Si la cause est due à des caillots, l'origine doit être identifiée et traitée de manière appropriée.

Sténose progressive chronique de l'artère rénale

Une revascularisation peut être envisagée chez les patients qui répondent à un ou plusieurs des critères suivants:

  • Échec ou intolérance au traitement médical pour une pression artérielle optimale

  • Elévation de la pression artérielle de courte durée avant le diagnostic de maladie rénovasculaire

  • Œdème pulmonaire flash récurrent

  • Progression rapide inexpliquée de l'insuffisance rénale

La revascularisation est habituellement effectuée par angioplastie transluminale percutanée avec pose d'un stent ou par pontage chirurgical du segment sténosé. La chirurgie est habituellement plus efficace que l'angioplastie transluminale percutanée pour l'occlusion athéroscléreuse; afin de soigner ou atténuer l'HTA chez 60 à 70% des patients. Cependant, la chirurgie n'est envisagée que si les patients présentent des lésions anatomiques complexes ou si l'angioplastie transluminale percutanée a échoué, en particulier en cas de resténose intra-stent récidivante. L'angioplastie transluminale percutanée est indiquée dans la dysplasie fibromusculaire; car le risque est minime, le taux de succès est élevé et le taux de resténose est faible.

HTA rénovasculaire

Chez les patients qui ne répondent pas à l'un des critères ci-dessus, un traitement médical est recommandé en fonction des données des essais randomisés, qui ont montré que la pose d'un stent dans l'artère rénale associée à un traitement médical ne présentait aucun avantage significatif par rapport au traitement médical seul dans la prévention des événements adverses cardiovasculaires ou rénaux (1). Des inhibiteurs de l'ECA (enzyme de conversion de l'angiotensine), des antagonistes des récepteurs de l'angiotensine II peuvent être utilisés en cas d'infarctus rénal unilatéral et si le taux de filtration glomérulaire est surveillé étroitement, en cas de sténose bilatérale des artères rénales. Ces médicaments peuvent réduire le taux de filtration glomérulaire et augmenter les taux sériques d'urée et de créatinine. Des antihypertenseurs supplémentaires sont fréquemment nécessaires.

Référence pour le traitement

  1. 1. Cooper CJ, Murphy TP, Cutlip DE, et al: Stenting and medical therapy for atherosclerotic renal-artery stenosis.
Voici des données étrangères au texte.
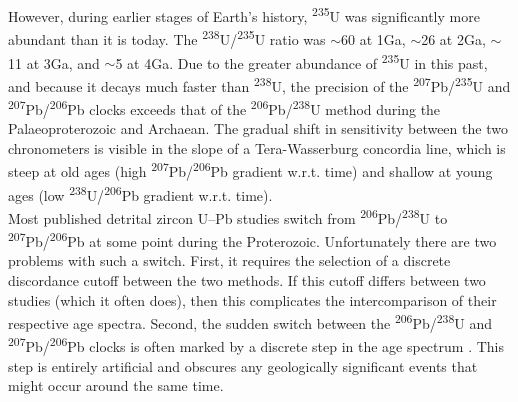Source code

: \documentclass[gchron, manuscript]{copernicus}
\begin{document}
However, during earlier stages of Earth's history,
\textsuperscript{235}U was significantly more abundant than it is
today. The \textsuperscript{238}U/\textsuperscript{235}U ratio was
$\sim$60 at 1Ga, $\sim$26 at 2Ga, $\sim$11 at 3Ga, and $\sim$5 at 4Ga.
Due to the greater abundance of \textsuperscript{235}U in this past,
and because it decays much faster than \textsuperscript{238}U, the
precision of the \textsuperscript{207}Pb/\textsuperscript{235}U and
\textsuperscript{207}Pb/\textsuperscript{206}Pb clocks exceeds that of
the \textsuperscript{206}Pb/\textsuperscript{238}U method during the
Palaeoproterozoic and Archaean. The gradual shift in sensitivity
between the two chronometers is visible in the slope of a
Tera-Wasserburg concordia line, which is steep at old ages (high
\textsuperscript{207}Pb/\textsuperscript{206}Pb gradient w.r.t. time)
and shallow at young ages (low
\textsuperscript{238}U/\textsuperscript{206}Pb gradient
w.r.t. time).\\

Most published detrital zircon U--Pb studies switch from
\textsuperscript{206}Pb/\textsuperscript{238}U to
\textsuperscript{207}Pb/\textsuperscript{206}Pb at some point during
the Proterozoic. Unfortunately there are two problems with such a
switch. First, it requires the selection of a discrete discordance
cutoff between the two methods. If this cutoff differs between two
studies (which it often does), then this complicates the
intercomparison of their respective age spectra. Second, the sudden
switch between the \textsuperscript{206}Pb/\textsuperscript{238}U and
\textsuperscript{207}Pb/\textsuperscript{206}Pb clocks is often marked
by a discrete step in the age spectrum \citep{puetz2018}. This step is
entirely artificial and obscures any geologically significant events
that might occur around the same time.\\
\end{document}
N Engl J Med 370(1):13-22, 2014. doi: 10.1056/NEJMoa1310753

Points clés

  • Les sténoses ou les occlusions de l'artère rénale peuvent être aiguës (en général dues à un accident thrombo-embolique) ou chroniques (en général dues à une athérosclérose ou à une dysplasie fibromusculaire).

  • Suspecter une occlusion aiguë en cas de douleur permanente et importante de l'hypochondre ou de l'abdomen, et parfois de fièvre, de nausées, de vomissements et/ou en cas d'hématurie macroscopique.
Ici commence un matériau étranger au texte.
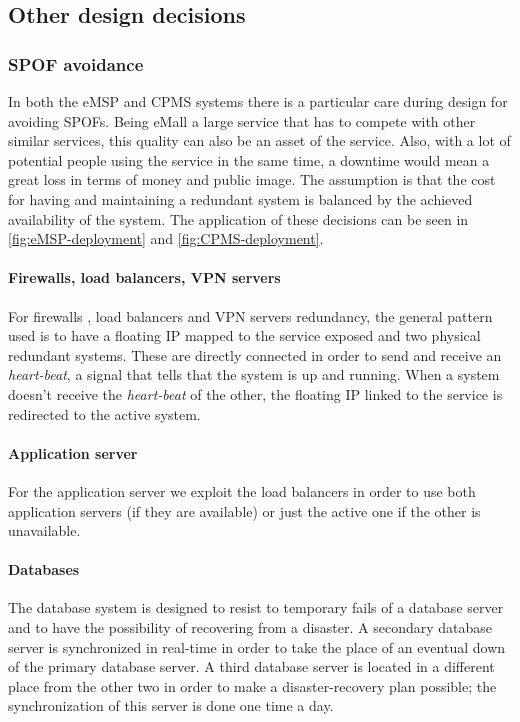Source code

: \subsection{Other design decisions}
\subsubsection{\ac{SPOF} avoidance}
In both the \ac{eMSP} and \ac{CPMS} systems there is a particular care during design for avoiding \acp{SPOF}. Being \ac{eMall} a large service that has to compete with other similar services, this quality can also be an asset of the service. Also, with a lot of potential people using the service in the same time, a downtime would mean a great loss in terms of money and public image. The assumption is that the cost for having and maintaining a redundant system is balanced by the achieved availability of the system.
The application of these decisions can be seen in \autoref{fig:eMSP-deployment} and \autoref{fig:CPMS-deployment}.
\paragraph{Firewalls, load balancers, \ac{VPN} servers}
For firewalls \cite{ref:redundant-firewalls}, load balancers \cite{ref:redundant-load-balancers} and \ac{VPN} servers \cite{ref:redundant-VPN-servers} redundancy, the general pattern used is to have a floating IP \cite{ref:floating-ip} mapped to the service exposed and two physical redundant systems. These are directly connected in order to send and receive an \textit{heart-beat}, a signal that tells that the system is up and running.
When a system doesn't receive the \textit{heart-beat} of the other, the floating IP linked to the service is redirected to the active system.
\paragraph{Application server}
For the application server we exploit the load balancers in order to use both application servers (if they are available) or just the active one if the other is unavailable.
\paragraph{Databases}
The database system is designed to resist to temporary fails of a database server and to have the possibility of recovering from a disaster. A secondary database server is synchronized in real-time in order to take the place of an eventual down of the primary database server. A third database server is located in a different place from the other two in order to make a disaster-recovery plan possible; the synchronization of this server is done one time a day.
\clearpage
  • Suspecter une occlusion chronique en cas d'hypertension artérielle sévère ou d'apparition précoce inexpliquée.

  • Confirmer le diagnostic par l'imagerie vasculaire.

  • Restaurer la perméabilité vasculaire en cas d'occlusion aiguë et chez des patients sélectionnés (p. ex., qui ont des complications graves ou une maladie réfractaire) porteurs d'une occlusion chronique.

  • Les inhibiteurs de l'ECA et les antagonistes des récepteurs de l'angiotensine II sont efficaces pour contrôler l'hypertension chez les patients présentant une hypertension rénovasculaire, mais des médicaments antihypertenseurs supplémentaires sont souvent nécessaires.